Directions: Produce word for word the lines of the data below running from the one that has "- 🎨 Fully modern" to the one that has "- 📝 Updated content", inclusive, and no others.

══ Input data

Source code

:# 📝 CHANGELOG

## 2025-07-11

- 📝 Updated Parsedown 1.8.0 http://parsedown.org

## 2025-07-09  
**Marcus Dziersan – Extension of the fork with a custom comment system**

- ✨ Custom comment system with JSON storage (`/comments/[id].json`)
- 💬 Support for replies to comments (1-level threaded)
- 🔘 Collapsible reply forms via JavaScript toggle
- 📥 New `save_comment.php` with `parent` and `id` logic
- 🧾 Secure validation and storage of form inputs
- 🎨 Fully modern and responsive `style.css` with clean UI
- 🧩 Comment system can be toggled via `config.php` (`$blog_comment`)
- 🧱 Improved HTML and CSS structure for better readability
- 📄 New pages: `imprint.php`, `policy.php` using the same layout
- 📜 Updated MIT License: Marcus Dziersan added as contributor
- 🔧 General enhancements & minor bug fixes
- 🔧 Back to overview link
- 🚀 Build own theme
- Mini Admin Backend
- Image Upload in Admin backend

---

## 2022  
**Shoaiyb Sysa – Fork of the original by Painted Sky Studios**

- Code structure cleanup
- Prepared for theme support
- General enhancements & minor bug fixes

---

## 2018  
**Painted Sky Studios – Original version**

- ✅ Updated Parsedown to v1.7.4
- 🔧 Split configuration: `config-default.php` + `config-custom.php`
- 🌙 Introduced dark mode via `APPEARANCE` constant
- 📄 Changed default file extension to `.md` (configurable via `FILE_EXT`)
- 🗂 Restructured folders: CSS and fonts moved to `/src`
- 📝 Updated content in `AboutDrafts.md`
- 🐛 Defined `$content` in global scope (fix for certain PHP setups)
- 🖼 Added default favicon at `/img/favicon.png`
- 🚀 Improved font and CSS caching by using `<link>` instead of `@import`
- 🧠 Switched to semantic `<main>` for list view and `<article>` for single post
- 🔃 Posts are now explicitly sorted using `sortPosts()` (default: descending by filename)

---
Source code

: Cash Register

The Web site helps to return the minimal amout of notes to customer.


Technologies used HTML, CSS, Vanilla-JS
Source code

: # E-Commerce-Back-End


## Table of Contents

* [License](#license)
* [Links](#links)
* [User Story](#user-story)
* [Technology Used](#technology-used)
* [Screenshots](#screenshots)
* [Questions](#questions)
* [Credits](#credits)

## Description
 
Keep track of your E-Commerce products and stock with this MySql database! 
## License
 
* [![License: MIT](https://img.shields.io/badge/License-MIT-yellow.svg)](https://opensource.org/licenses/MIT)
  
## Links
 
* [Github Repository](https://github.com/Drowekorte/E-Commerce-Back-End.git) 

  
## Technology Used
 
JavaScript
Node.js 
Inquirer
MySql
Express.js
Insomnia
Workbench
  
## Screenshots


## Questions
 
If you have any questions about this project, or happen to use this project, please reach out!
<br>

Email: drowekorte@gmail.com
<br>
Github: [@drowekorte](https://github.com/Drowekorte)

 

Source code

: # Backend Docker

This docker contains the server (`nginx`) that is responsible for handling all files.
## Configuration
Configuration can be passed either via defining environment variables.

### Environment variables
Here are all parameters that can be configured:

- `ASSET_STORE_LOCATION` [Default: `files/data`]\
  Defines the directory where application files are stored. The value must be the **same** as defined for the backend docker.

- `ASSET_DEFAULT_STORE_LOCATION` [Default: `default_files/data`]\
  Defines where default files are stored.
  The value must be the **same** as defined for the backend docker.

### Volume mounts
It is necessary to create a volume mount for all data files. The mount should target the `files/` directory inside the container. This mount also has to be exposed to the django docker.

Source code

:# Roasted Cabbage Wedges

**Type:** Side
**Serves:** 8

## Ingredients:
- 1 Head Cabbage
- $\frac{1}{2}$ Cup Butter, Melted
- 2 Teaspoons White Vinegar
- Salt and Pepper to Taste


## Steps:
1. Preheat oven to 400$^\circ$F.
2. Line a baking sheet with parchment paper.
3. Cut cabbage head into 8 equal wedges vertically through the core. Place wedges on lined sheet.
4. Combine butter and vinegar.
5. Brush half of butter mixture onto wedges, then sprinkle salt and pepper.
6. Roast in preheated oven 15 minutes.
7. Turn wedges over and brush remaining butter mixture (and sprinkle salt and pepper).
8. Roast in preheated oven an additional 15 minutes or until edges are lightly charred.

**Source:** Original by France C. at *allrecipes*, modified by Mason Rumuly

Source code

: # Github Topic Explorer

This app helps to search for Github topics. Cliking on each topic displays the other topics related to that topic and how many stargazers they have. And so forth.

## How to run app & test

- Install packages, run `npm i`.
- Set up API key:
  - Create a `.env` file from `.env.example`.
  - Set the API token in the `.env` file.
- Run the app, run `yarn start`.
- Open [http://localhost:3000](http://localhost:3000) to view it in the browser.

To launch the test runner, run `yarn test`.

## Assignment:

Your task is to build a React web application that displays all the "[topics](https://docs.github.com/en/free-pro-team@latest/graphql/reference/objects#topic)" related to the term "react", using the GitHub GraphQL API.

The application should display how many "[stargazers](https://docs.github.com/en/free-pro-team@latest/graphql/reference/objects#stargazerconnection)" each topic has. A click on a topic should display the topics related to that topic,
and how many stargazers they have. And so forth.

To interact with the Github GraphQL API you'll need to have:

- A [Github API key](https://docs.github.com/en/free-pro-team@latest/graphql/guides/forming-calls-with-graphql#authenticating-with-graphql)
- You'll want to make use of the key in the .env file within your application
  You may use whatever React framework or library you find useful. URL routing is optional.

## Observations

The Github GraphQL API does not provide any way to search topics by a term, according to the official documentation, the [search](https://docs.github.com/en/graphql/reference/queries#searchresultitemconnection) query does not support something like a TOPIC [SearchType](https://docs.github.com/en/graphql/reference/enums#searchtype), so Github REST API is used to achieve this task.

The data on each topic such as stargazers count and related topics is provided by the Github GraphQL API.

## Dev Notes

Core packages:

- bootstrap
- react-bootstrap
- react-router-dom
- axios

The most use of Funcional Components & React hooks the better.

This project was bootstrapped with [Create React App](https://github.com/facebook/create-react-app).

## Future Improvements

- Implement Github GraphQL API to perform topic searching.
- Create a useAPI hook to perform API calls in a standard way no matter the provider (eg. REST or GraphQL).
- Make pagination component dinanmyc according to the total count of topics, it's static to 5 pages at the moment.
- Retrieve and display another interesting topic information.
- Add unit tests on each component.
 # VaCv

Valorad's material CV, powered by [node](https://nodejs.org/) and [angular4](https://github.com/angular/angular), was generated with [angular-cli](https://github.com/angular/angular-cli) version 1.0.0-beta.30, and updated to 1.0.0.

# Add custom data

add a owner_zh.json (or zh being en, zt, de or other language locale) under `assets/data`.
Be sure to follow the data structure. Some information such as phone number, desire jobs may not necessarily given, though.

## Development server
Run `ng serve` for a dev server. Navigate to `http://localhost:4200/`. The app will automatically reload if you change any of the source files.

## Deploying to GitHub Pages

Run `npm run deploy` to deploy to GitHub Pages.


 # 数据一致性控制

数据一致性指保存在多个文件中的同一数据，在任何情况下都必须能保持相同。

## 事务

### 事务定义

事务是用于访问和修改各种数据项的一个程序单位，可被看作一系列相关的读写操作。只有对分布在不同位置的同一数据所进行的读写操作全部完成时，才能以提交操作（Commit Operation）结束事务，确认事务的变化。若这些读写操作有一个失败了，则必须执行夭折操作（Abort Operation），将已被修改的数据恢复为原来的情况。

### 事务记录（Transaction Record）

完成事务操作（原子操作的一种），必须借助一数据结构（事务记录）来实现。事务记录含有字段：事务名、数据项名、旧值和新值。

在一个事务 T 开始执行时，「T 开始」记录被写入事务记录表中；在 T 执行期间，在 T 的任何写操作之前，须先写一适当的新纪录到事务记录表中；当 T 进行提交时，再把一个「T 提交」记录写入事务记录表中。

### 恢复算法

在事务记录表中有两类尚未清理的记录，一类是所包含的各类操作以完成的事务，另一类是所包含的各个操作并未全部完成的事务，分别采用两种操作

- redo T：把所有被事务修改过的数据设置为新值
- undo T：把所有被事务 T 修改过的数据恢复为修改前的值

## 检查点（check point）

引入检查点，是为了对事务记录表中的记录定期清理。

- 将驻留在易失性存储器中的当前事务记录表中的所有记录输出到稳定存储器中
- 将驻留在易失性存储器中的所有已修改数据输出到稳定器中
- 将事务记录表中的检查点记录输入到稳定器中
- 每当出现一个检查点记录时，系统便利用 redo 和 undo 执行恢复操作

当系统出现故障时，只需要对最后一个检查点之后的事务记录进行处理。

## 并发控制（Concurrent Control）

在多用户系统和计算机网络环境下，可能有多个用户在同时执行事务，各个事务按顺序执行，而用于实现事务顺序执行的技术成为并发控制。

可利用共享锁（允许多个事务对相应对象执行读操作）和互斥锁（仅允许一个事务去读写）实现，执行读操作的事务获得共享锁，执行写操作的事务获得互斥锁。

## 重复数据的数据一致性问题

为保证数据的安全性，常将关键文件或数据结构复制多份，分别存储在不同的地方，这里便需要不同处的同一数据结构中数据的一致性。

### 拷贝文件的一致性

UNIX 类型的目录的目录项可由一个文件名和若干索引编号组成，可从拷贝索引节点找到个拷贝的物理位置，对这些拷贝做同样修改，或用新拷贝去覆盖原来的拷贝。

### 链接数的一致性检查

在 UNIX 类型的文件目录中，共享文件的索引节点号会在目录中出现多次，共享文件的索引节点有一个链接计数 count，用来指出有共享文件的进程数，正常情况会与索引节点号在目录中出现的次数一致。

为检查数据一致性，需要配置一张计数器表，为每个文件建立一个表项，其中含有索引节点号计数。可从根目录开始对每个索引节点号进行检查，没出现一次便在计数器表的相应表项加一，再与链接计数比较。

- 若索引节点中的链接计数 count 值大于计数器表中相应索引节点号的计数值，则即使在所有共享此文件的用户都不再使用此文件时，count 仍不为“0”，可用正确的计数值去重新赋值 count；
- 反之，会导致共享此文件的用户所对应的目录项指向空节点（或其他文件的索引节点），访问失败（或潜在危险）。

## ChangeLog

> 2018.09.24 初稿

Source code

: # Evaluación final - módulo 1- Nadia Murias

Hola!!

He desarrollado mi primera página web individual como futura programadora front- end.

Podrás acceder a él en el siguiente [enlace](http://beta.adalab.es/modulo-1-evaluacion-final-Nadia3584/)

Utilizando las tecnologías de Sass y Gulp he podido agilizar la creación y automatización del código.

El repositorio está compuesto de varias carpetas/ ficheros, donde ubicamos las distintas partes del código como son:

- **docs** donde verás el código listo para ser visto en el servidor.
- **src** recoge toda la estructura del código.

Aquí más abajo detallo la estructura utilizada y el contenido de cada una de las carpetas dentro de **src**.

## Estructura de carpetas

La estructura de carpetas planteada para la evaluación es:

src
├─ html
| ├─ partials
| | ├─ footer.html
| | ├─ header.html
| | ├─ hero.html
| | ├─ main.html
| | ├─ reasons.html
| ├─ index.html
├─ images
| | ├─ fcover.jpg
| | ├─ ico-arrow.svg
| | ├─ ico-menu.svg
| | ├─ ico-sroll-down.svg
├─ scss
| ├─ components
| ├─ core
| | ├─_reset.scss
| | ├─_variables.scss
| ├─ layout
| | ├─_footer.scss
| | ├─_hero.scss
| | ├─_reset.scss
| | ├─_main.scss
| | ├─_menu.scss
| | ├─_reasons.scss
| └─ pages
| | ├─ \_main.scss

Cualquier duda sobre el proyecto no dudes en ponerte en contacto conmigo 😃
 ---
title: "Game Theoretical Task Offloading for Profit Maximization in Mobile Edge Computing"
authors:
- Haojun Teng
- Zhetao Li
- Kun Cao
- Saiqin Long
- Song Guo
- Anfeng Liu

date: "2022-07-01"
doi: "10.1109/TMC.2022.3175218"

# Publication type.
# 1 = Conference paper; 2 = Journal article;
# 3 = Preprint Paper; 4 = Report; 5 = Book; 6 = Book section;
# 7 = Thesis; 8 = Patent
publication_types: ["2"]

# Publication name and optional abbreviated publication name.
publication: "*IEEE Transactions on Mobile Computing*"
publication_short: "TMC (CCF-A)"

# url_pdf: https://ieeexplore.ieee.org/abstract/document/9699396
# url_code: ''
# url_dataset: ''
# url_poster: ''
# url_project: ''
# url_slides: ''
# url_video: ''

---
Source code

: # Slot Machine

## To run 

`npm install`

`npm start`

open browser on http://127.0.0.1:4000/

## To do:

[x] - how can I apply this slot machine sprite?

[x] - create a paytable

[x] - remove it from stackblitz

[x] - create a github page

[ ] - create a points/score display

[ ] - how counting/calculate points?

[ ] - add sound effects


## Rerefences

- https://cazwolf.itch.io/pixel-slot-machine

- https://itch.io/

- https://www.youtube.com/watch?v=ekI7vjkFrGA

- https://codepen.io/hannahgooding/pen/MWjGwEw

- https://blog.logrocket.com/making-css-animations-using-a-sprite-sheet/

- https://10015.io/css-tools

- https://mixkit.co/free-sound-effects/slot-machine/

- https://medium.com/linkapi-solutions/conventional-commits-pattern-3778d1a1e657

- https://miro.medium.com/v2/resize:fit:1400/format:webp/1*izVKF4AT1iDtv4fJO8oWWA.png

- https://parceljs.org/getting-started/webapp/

════

Output below:
- 🎨 Fully modern and responsive `style.css` with clean UI
- 🧩 Comment system can be toggled via `config.php` (`$blog_comment`)
- 🧱 Improved HTML and CSS structure for better readability
- 📄 New pages: `imprint.php`, `policy.php` using the same layout
- 📜 Updated MIT License: Marcus Dziersan added as contributor
- 🔧 General enhancements & minor bug fixes
- 🔧 Back to overview link
- 🚀 Build own theme
- Mini Admin Backend
- Image Upload in Admin backend

---

## 2022  
**Shoaiyb Sysa – Fork of the original by Painted Sky Studios**

- Code structure cleanup
- Prepared for theme support
- General enhancements & minor bug fixes

---

## 2018  
**Painted Sky Studios – Original version**

- ✅ Updated Parsedown to v1.7.4
- 🔧 Split configuration: `config-default.php` + `config-custom.php`
- 🌙 Introduced dark mode via `APPEARANCE` constant
- 📄 Changed default file extension to `.md` (configurable via `FILE_EXT`)
- 🗂 Restructured folders: CSS and fonts moved to `/src`
- 📝 Updated content in `AboutDrafts.md`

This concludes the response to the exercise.